Todo comenzó una luminosa y cálida tarde del primer día de julio en la Ciudad de México, el taxi recorría las calles ataviadas de la belleza de una veintena de enormes árboles de jacaranda, las copas espumeantes de color violeta y las aceras decoradas como alfombra infinita de pequeñas flores aterciopeladas recibían el paso de caminantes abstraídos por el estrés cotidiano, mientras yo pensaba en la caótica hermosura y vitalidad de esa ciudad en que nací y pasé mis primeros veinte años de vida. Miré el reloj, mamá me esperaba en casa ansiosa de que le explicara los detalles de nuestro plan secreto. Ya habían pasado dos semanas desde que salió del hospital y, a pesar del pesimismo de los médicos, ella estaba sonriente e ilusionada porque nada más que la muerte podría detener su búsqueda de la felicidad y yo estaba de acuerdo con ella. Habríamos de vivir un verano inolvidable.
Sentadas en la que fue la habitación de mi adolescencia, como dos chicas ilusionadas por un viaje épico, revisábamos los documentos de la agencia de viajes. Sobre la cama, mi madre había colocado el libro de un mapa de Europa, en él señalaba cada paso que habríamos de seguir durante veinte días por España, Portugal y Francia. Sus ojos irradiaban una luz que tres semanas antes parecía malograrse en una fría cama de hospital; ahora mamá sonreía y pedía que me asegurara de que el plan fuese a la perfección, no había razones para que fallase, excepto la miedosa rabia de papá, indignado por la locura que habíamos fraguado en lo que él consideraba las peores condiciones del mundo para un viaje entre madre e hija. La decisión estaba tomada y no había poder humano para detenernos. Ella tenía 65 años, yo 38 y sería la primera vez que viajaríamos juntas al continente en que nació. Había decidido usar mis ahorros para que fuese el viaje más cómodo y relajado de nuestra vida.
Una vez sentadas en el avión con destino a Madrid, la sobrecargo nos ofreció champagne y mamá dijo que por supuesto, que debía comenzar la celebración de la vida. No dormimos más que un par de horas en las once que duró el viaje, ella revivía su infancia y adolescencia con la capacidad narrativa propia de toda buena novelista frustrada convertida en psicóloga excepcional.

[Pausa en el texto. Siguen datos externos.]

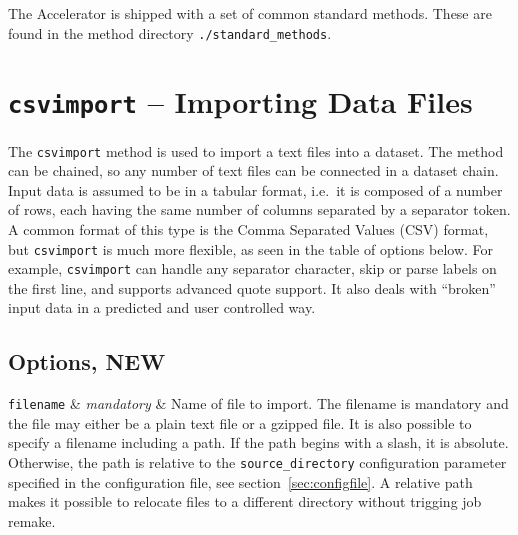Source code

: 
The Accelerator is shipped with a set of common standard methods.
These are found in the method directory \texttt{./standard\_methods}.

\section{\texttt{csvimport} -- Importing Data Files}

The \texttt{csvimport} method is used to import a text files into a
dataset.  The method can be chained, so any number of text files can
be connected in a dataset chain.  Input data is assumed to be in a
tabular format, i.e.\ it is composed of a number of rows, each having
the same number of columns separated by a separator token.  A common
format of this type is the Comma Separated Values (CSV) format, but
\texttt{csvimport} is much more flexible, as seen in the table of
options below.  For example, \texttt{csvimport} can handle any
separator character, skip or parse labels on the first line, and
supports advanced quote support.  It also deals with ``broken'' input
data in a predicted and user controlled way.


\subsection{Options, NEW}
\starttable
  \RP \texttt{filename} & \emph{mandatory} & Name of file to import.  The
  filename is mandatory and the file may either be a plain text file
  or a gzipped file.  It is also possible to specify a filename
  including a path.  If the path begins with a slash, it is absolute.
  Otherwise, the path is relative to the \texttt{source\_directory}
  configuration parameter specified in the configuration
  file, see section~\ref{sec:configfile}.  A relative path makes it
  possible to relocate files to a different directory without trigging
  job remake.\\[1ex]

En algún momento en que fue al baño, mientras miraba el océano desde la ventana del avión, pensé en lo poco que conocemos sobre la niñez de nuestras madres, porque de alguna injusta manera la mujer llena de sueños y vida propia desaparece ante nuestros ojos para convertirse solamente en la materna, que cuida y nutre día y noche. Casi siempre lo que sabemos de su distante infancia y juventud son un puñado de anécdotas repetidas en reuniones familiares, que terminan perdiendo importancia, y luego los hitos obvios de su vida, en el caso de la mía fue su nacimiento en Lyon, Francia, en 1936, su salida hacia el exilio llevada por sus padres portugueses hacia México en plena Segunda Guerra Mundial, rodeada de amigos españoles perseguidos luego del golpe de Estado franquista que rebautizaron como Guerra Civil. Y claro, su casamiento con ese mexicano que es mi padre. Mamá recordaba todo su viaje infantil en barco, a las amistades de mi abuela y a quienes conocieron en el atiborrado navío que cruzó desde una desquiciada y violenta Europa hasta la paz de México. Años después pudo volver y estudiar en Portugal. Su adolescencia es una historia de amor frustrada y una amistad para toda la vida con una chica llamada Nina. Entendí antes de bajar del avión que mamá añoraba volver a ser la mujer de antes, la joven que no era esposa ni madre, recuperar el alma de la niña que jugaba fútbol con sus amigas en 1940, la que escribía poesía y cuentos, la que quería ser bailarina de ballet, y lo fue por un tiempo. Íbamos en busca de la mujer libre llamada Paulette Ribeiro.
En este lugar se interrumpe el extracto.